Iron-clad warships were a new development that provoked intense scepticism in the 19th century
If any readers wanted a demonstration of just how long The Engineer has been running, and how much can change during that period, a long article from our archives shows both clearly. It discusses an issue that was of great concern to the defence of the British Empire, then at its height: whether the ships of the Royal Navy should be primarily made of wood or if they should be protected by a coat of iron.
Wood had, of course, been the only material for shipping construction for centuries. It had become part of British mythology – ‘Heart of Oak’ is still the official march of the Royal Navy – and the need for the emblematic tree to provide the timbers for ships changed the appearance of the English countryside. The nation had fought off the Spanish Armada with wooden ships; and had protected the country from Napoleon. Why change now?
The reason the question was even being posed was largely down to one man: Isambard Kingdom Brunel. It’s worth pointing out that although he’s now universally praised as a genius and an iconic figure of British engineering, that wasn’t true of his own time. Brunel was an iconoclast whose projects pushed at the very edges of the available technologies, and, as The Engineer’s obituary of him makes clear, to his contemporaries he was seen as a foolhardy figure more notable for his failures and the great cost of his completed projects than his successes. But the completion of his final project, the enormous iron sailing steam ship SS Great Eastern, had focused attention on the future of shipping.

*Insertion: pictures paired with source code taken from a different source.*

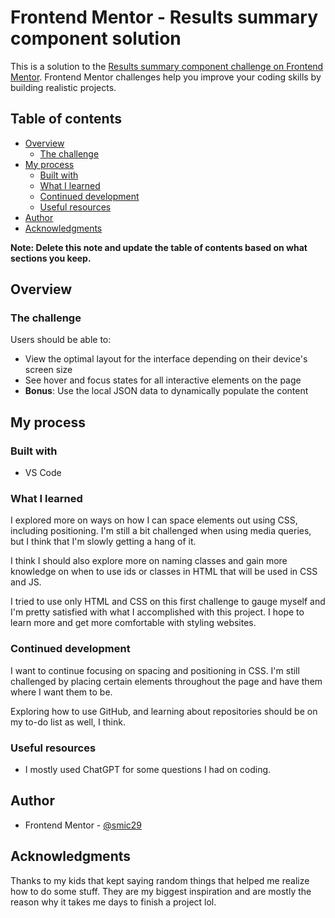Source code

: # Frontend Mentor - Results summary component solution

This is a solution to the [Results summary component challenge on Frontend Mentor](https://www.frontendmentor.io/challenges/results-summary-component-CE_K6s0maV). Frontend Mentor challenges help you improve your coding skills by building realistic projects. 

## Table of contents

- [Overview](#overview)
  - [The challenge](#the-challenge)
- [My process](#my-process)
  - [Built with](#built-with)
  - [What I learned](#what-i-learned)
  - [Continued development](#continued-development)
  - [Useful resources](#useful-resources)
- [Author](#author)
- [Acknowledgments](#acknowledgments)

**Note: Delete this note and update the table of contents based on what sections you keep.**

## Overview

### The challenge

Users should be able to:

- View the optimal layout for the interface depending on their device's screen size
- See hover and focus states for all interactive elements on the page
- **Bonus**: Use the local JSON data to dynamically populate the content

## My process

### Built with

- VS Code

### What I learned

I explored more on ways on how I can space elements out using CSS, including positioning. I'm still a bit challenged when using media queries, but I think that I'm slowly getting a hang of it.

I think I should also explore more on naming classes and gain more knowledge on when to use ids or classes in HTML that will be used in CSS and JS.

I tried to use only HTML and CSS on this first challenge to gauge myself and I'm pretty satisfied with what I accomplished with this project. I hope to learn more and get more comfortable with styling websites.

### Continued development

I want to continue focusing on spacing and positioning in CSS. I'm still challenged by placing certain elements throughout the page and have them where I want them to be. 

Exploring how to use GitHub, and learning about repositories should be on my to-do list as well, I think.

### Useful resources

- I mostly used ChatGPT for some questions I had on coding.

## Author

- Frontend Mentor - [@smic29](https://www.frontendmentor.io/profile/smic29)

## Acknowledgments

Thanks to my kids that kept saying random things that helped me realize how to do some stuff. They are my biggest inspiration and are mostly the reason why it takes me days to finish a project lol.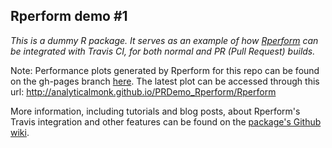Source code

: ## Rperform demo #1

_This is a dummy R package. It serves as an example of how [Rperform](http://github.com/analyticalmonk/rperform/) can be integrated with Travis CI, for both normal and PR (Pull Request) builds._  

Note: Performance plots generated by Rperform for this repo can be found on the gh-pages branch [here](https://github.com/analyticalmonk/PRDemo_Rperform/tree/gh-pages/Rperform). The latest plot can be accessed through this url: http://analyticalmonk.github.io/PRDemo_Rperform/Rperform  

More information, including tutorials and blog posts, about Rperform's Travis integration and other features can be found on the [package's Github wiki](http://github.com/analyticalmonk/rperform/wiki).
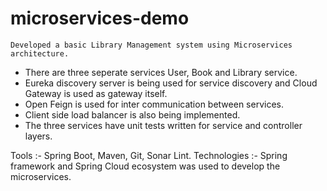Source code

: # microservices-demo
 
	Developed a basic Library Management system using Microservices architecture.
 
- There are three seperate services User, Book and Library service.
- Eureka discovery server is being used for service discovery and Cloud Gateway is used as gateway itself.
- Open Feign is used for inter communication between services.
- Client side load balancer is also being implemented.
- The three services have unit tests written for service and controller layers.

Tools	:- Spring Boot, Maven, Git, Sonar Lint.
Technologies :-	Spring framework and Spring Cloud ecosystem was used to develop the microservices.
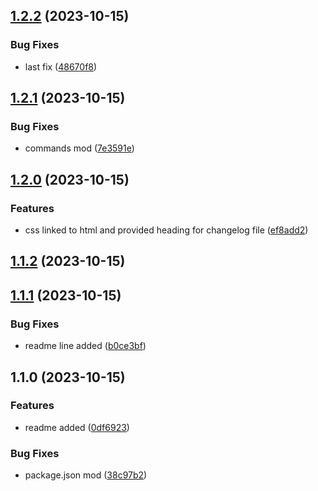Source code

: 

## [1.2.2](https://github.com/ayushsgithub/delete/compare/1.2.1...1.2.2) (2023-10-15)


### Bug Fixes

* last fix ([48670f8](https://github.com/ayushsgithub/delete/commit/48670f8046446b3d66464c2c0dc90d8ff72fb75b))

## [1.2.1](https://github.com/ayushsgithub/delete/compare/1.2.0...1.2.1) (2023-10-15)


### Bug Fixes

* commands mod ([7e3591e](https://github.com/ayushsgithub/delete/commit/7e3591eb7a854f8cc8b7eaab84e05cadefca2727))

## [1.2.0](https://github.com/ayushsgithub/delete/compare/1.1.2...1.2.0) (2023-10-15)


### Features

* css linked to html and provided heading for changelog file ([ef8add2](https://github.com/ayushsgithub/delete/commit/ef8add2030215f6ed30d5aa93ffd044cc57dd07a))

## [1.1.2](https://github.com/ayushsgithub/delete/compare/1.1.1...1.1.2) (2023-10-15)

## [1.1.1](https://github.com/ayushsgithub/delete/compare/1.1.0...1.1.1) (2023-10-15)


### Bug Fixes

* readme line added ([b0ce3bf](https://github.com/ayushsgithub/delete/commit/b0ce3bf986c8daeaa752a5a8d58579ad978c410f))

## 1.1.0 (2023-10-15)


### Features

* readme added ([0df6923](https://github.com/ayushsgithub/delete/commit/0df692347ab2296fc13d197546638d00756516ca))


### Bug Fixes

* package.json mod ([38c97b2](https://github.com/ayushsgithub/delete/commit/38c97b20725a18d0ce7f338293088aad0060afd8))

SS Great Eastern was enormous. By far the biggest ship ever built, it was 692ft long (211m) and weighed 18,915 tonnes – records that would only be surpassed in 1899 and 1901, respectively. It could travel from England to Australia with 4,000 passengers without refuelling. But it wasn’t an unqualified success: an explosion on the maiden voyage had damaged the ship, and Brunel’s death soon after cast a pall over the project.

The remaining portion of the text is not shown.